Activity -> Every line containing the word "which" is to be copied from the data below.

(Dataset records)
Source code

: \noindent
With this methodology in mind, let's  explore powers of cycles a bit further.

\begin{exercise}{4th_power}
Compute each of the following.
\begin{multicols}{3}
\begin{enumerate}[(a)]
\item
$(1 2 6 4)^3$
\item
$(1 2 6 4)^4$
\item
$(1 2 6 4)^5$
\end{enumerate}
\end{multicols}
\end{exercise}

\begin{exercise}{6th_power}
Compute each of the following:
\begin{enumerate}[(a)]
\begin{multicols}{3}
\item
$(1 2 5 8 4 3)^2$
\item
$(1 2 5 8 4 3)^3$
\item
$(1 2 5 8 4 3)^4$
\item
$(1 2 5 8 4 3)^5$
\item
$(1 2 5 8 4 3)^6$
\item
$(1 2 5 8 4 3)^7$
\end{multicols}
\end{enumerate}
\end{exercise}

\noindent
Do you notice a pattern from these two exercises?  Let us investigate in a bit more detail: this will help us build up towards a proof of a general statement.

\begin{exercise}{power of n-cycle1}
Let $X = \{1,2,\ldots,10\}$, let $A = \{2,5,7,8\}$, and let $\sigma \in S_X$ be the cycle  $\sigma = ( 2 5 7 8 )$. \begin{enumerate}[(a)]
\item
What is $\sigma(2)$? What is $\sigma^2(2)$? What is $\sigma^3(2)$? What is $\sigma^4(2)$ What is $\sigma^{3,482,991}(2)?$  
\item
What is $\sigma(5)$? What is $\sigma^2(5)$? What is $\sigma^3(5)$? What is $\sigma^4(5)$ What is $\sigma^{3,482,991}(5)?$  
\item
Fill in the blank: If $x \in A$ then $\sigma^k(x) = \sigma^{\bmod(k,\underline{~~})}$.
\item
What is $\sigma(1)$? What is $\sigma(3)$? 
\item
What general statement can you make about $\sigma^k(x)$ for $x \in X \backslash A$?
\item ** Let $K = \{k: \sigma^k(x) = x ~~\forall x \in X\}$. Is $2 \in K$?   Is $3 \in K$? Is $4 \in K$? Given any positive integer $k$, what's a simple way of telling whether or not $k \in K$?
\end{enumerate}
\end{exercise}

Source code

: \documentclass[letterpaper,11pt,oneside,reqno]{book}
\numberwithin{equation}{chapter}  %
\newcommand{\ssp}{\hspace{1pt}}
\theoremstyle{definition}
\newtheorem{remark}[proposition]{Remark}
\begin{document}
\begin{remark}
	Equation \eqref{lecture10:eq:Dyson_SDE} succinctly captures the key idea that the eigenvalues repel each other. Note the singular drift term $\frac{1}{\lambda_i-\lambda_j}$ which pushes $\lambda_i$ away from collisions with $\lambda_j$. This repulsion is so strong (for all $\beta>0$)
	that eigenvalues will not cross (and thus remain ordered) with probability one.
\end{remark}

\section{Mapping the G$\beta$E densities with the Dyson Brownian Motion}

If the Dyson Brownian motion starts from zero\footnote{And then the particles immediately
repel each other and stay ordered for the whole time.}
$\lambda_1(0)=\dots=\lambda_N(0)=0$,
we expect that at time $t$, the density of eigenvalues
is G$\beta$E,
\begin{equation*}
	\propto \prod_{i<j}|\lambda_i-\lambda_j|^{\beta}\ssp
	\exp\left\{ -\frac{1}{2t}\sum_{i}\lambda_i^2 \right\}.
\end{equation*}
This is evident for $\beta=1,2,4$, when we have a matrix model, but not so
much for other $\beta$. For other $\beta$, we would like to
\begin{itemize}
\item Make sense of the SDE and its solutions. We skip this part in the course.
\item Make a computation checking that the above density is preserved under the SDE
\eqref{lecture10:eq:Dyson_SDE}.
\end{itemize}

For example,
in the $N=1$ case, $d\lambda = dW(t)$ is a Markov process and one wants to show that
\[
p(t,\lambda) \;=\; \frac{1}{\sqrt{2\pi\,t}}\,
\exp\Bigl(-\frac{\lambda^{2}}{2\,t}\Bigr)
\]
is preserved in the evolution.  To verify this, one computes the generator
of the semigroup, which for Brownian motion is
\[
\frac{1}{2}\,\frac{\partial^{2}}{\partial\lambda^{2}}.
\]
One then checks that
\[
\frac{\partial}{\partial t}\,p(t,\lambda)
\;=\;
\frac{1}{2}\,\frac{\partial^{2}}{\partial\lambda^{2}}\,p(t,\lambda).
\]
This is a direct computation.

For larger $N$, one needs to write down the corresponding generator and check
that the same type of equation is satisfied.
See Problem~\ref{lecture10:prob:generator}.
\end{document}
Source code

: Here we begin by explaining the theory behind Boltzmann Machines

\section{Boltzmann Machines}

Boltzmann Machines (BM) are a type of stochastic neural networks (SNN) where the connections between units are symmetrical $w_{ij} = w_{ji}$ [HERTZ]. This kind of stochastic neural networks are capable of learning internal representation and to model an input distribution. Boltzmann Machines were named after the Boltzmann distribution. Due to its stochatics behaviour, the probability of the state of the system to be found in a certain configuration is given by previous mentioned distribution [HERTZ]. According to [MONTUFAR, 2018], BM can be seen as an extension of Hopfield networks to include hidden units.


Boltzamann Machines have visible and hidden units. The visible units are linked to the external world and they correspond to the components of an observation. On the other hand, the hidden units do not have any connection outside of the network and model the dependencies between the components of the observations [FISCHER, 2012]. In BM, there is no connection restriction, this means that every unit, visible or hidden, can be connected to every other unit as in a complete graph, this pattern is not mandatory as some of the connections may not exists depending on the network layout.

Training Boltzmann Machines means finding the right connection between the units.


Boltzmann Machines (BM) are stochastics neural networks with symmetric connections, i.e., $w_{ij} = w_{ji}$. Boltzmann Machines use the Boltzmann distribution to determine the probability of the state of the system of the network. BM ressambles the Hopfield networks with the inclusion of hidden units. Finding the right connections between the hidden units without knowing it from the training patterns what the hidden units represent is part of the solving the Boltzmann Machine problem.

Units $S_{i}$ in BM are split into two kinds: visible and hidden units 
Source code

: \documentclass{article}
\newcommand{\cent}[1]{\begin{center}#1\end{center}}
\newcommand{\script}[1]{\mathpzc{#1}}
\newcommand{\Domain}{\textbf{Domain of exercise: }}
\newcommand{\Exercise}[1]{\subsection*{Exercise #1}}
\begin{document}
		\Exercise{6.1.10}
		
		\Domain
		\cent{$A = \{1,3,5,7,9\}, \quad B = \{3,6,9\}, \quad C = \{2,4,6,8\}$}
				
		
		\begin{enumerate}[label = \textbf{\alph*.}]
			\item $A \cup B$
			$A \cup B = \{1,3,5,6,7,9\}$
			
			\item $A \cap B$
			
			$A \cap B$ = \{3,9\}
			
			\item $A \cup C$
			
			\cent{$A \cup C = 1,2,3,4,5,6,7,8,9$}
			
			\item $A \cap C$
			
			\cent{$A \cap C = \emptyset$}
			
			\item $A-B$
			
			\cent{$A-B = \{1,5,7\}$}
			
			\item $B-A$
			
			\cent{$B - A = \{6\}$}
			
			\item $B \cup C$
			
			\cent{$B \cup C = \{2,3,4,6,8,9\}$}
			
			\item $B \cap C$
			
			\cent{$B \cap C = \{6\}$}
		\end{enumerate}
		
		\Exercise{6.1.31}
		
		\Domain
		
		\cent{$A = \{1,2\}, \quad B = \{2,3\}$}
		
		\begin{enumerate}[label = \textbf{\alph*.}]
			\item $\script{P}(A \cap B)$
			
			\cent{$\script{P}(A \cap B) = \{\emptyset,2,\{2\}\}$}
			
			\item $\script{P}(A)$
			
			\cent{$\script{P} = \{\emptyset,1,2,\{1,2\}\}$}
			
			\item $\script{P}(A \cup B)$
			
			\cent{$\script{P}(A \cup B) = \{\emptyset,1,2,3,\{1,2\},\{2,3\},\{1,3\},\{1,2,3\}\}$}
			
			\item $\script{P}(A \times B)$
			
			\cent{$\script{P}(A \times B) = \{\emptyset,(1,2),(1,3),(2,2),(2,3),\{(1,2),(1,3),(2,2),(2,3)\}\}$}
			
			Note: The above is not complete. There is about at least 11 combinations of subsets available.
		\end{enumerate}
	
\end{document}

Response to this exercise ->
	Equation \eqref{lecture10:eq:Dyson_SDE} succinctly captures the key idea that the eigenvalues repel each other. Note the singular drift term $\frac{1}{\lambda_i-\lambda_j}$ which pushes $\lambda_i$ away from collisions with $\lambda_j$. This repulsion is so strong (for all $\beta>0$)
of the semigroup, which for Brownian motion is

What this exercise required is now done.